-1

I'm trying to build a python script to calculate averages. To do so, I need to build a vector with 10 columns. Each input comes from 10 different text files with many lines, and I need a specific one that looks like this:

"BAR: dG =   -23.98 kcal/mol"

Each file has a different number for this line. How can I get only the number after the string "BAR: dG = " from these text files and use as an input for a vector like this:

yi = ["number from file 1", "number from file 2" , ... , "number from file 10"]

Toto
  • 89,455
  • 62
  • 89
  • 125

1 Answers1

1

Here's a stab at it using regular expressions.

import re

lines = ["BAR: dG =   -23.98 kcal/mol",
         "BAR: dG =   23.98 kcal/mol",
         "BAR: dG =   +3.98 kcal/mol",
         "BAR: dG =   10 kcal/mol"
         "BAR: dG =   .1 kcal/mol",  # this will not find,
         ]


numbers = []
for line in lines:
    finds = re.findall(r'([-+]?\d+\.?\d*)', line)
    # [+-]? means find 0 or 1 of - or +
    # \d+ means one or more digit (.1 REQUIRES a number before it.

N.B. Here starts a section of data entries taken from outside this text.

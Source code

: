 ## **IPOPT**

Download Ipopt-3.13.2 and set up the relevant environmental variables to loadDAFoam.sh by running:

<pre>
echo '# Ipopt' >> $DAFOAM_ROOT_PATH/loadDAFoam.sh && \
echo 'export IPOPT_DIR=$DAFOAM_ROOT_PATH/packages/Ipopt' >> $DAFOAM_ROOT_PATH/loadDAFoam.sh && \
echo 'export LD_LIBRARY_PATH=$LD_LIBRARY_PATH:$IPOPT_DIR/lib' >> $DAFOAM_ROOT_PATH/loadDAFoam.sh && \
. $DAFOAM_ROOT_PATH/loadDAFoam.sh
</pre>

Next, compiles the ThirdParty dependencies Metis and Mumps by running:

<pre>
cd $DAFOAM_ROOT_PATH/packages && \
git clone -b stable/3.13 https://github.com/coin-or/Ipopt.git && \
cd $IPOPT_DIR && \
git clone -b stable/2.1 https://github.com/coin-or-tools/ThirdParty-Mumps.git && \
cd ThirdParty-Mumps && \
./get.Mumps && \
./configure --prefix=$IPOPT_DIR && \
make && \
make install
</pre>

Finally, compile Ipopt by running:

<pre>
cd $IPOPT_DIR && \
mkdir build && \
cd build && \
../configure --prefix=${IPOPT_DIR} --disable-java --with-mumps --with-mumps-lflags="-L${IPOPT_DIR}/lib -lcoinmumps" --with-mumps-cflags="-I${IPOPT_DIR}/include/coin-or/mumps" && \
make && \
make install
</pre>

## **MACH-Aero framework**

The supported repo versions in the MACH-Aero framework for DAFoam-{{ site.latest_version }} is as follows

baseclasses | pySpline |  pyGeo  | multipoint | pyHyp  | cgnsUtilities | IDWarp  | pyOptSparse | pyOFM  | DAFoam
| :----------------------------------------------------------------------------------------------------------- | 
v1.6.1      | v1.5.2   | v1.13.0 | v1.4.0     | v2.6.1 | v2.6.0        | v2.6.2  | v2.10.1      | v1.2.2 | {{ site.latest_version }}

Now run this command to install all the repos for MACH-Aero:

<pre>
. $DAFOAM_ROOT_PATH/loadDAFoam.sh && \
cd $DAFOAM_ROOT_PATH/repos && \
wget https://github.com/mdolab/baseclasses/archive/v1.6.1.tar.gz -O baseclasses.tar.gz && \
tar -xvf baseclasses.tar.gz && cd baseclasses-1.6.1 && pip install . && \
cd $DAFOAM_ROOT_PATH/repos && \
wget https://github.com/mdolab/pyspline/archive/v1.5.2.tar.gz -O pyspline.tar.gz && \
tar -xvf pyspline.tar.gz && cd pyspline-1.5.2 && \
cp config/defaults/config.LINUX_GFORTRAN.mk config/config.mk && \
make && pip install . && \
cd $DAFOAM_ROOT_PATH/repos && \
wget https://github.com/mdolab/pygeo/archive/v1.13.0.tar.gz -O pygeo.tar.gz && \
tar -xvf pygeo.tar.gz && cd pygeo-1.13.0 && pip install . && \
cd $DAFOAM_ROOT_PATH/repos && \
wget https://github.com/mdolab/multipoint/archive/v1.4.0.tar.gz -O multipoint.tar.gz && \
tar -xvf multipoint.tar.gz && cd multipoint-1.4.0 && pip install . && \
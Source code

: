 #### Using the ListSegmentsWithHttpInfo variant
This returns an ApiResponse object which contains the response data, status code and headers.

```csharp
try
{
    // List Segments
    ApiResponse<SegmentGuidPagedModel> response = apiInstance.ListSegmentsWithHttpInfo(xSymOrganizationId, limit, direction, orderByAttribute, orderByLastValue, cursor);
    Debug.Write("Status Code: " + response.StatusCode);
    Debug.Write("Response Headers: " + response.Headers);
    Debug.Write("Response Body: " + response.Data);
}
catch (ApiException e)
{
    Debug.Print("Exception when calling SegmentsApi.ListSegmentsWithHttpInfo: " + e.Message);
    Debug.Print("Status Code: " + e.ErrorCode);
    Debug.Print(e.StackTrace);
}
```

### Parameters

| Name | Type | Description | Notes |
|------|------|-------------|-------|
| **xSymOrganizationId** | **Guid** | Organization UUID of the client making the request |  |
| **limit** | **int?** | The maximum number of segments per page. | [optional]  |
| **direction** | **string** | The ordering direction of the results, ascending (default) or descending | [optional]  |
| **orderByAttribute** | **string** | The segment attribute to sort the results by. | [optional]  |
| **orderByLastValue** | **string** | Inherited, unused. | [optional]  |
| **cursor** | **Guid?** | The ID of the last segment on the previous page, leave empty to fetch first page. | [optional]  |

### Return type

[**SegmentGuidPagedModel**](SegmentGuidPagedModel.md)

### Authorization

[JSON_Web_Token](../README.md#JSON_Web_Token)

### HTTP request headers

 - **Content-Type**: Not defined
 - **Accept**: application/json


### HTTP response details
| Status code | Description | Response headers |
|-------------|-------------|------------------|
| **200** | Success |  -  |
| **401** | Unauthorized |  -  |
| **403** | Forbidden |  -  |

Could change it to \d* but you may pick up unwanted stuff if you find another "." somewhere
    # \.? means 0 or 1 decimal point
    # \d* means some numbers after
    if finds:
        try:
            numbers.append(float(finds[0]))  # only one number per line or multiple?
        except:
            print('Regex did not work as expected, it extracted')
            print(finds)
    else:
        print('No number found on line:')
        print(line)

EDIT

I think I misread. Is this what you want?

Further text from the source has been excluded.